Am I wrong for presuming that the people who would most care about GitHub's public roadmap probably aren't even GitHub users?

EDIT: Thanks for the replies, everyone. Seems like I hadn't fully comprehended the range of features available to paying members - given this knowledge, choosing to do the roadmap in this form makes more sense to me.

2 comments

Am I wrong for presuming that the people who would most care about GitHub's public roadmap probably aren't even GitHub users?

Free tier users, maybe not.

But paying users care very much about what they can expect for their outlay of money in the years to come. Roadmap presentations for paid software are _de rigueur_; they help keep your paying customers on your platform.. They're just not often shared openly like this.

Github has a vested interest in attracting more and more free-tier customers though. Then they go to companies and influence tool purchasing decisions and help feed the paying customer funnel. So this seems like a risk with some postive calculus behind it. It could be that free-tier users didn't know they wanted to know the roadmap, and now that they do they'll be happy they know about it.

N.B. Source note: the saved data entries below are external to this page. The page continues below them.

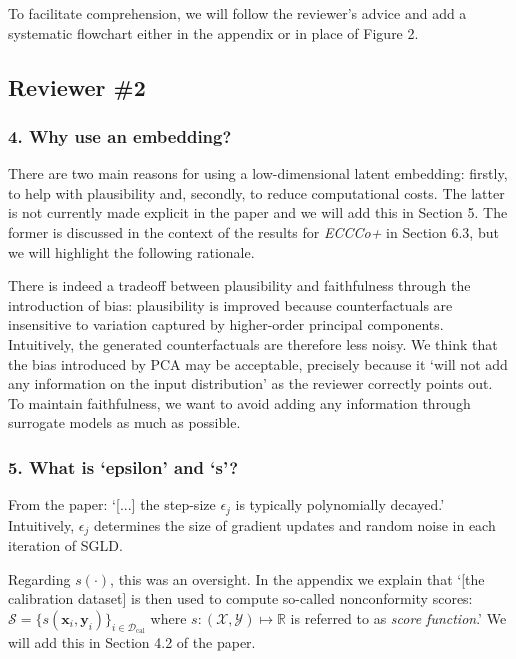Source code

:\documentclass[letterpaper]{article} %
\begin{document}
To facilitate comprehension, we will follow the reviewer's advice and add a systematic flowchart either in the appendix or in place of Figure 2.

\subsection*{Reviewer \#2}

\subsubsection{4. Why use an embedding?}

There are two main reasons for using a low-dimensional latent embedding: firstly, to help with plausibility and, secondly, to reduce computational costs. The latter is not currently made explicit in the paper and we will add this in Section 5. The former is discussed in the context of the results for \textit{ECCCo+} in Section 6.3, but we will highlight the following rationale. 

There is indeed a tradeoff between plausibility and faithfulness through the introduction of bias: plausibility is improved because counterfactuals are insensitive to variation captured by higher-order principal components. Intuitively, the generated counterfactuals are therefore less noisy. We think that the bias introduced by PCA may be acceptable, precisely because it `will not add any information on the input distribution' as the reviewer correctly points out. To maintain faithfulness, we want to avoid adding any information through surrogate models as much as possible.

\subsubsection{5. What is `epsilon' and `s'?}

From the paper: `[...] the step-size $\epsilon_j$ is typically polynomially decayed.' Intuitively, $\epsilon_j$ determines the size of gradient updates and random noise in each iteration of SGLD.

Regarding $s(\cdot)$, this was an oversight. In the appendix we explain that `[the calibration dataset] is then used to compute so-called nonconformity scores: $\mathcal{S}=\{s(\mathbf{x}_i,\mathbf{y}_i)\}_{i \in \mathcal{D}_{\text{cal}}}$ where $s: (\mathcal{X},\mathcal{Y}) \mapsto \mathbb{R}$ is referred to as \textit{score function}.' We will add this in Section 4.2 of the paper. 
\end{document}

> Am I wrong for presuming that the people who would most care about GitHub's public roadmap probably aren't even GitHub users?

I think so. I'm a GitHub user and I like being able to view their roadmap.

Think about it this way. GitHub is a giant piece of software that developers use. Software changes, and developers are particularly sensitive to this. We're constantly fixing bugs and factoring code to support dependency shifts (or choosing to snapshot ourselves at some preestablished point of stability).

Given our sensitivity to change and how important GitHub's product is to our productivity it's crucial that we're not hit with surprises. A properly communicated roadmap helps avoid that -- thought admittedly it does take some work on our part as customers to parse it. That said this is no different than reading release notes and documentation for the software and libraries we use elsewhere in our day to day.

(From GitHub product team)

Thank you! We couldn't have said it better ourselves. Let us know if you have any other feedback on what we can provide you to plan better. And thanks for your use of GitHub!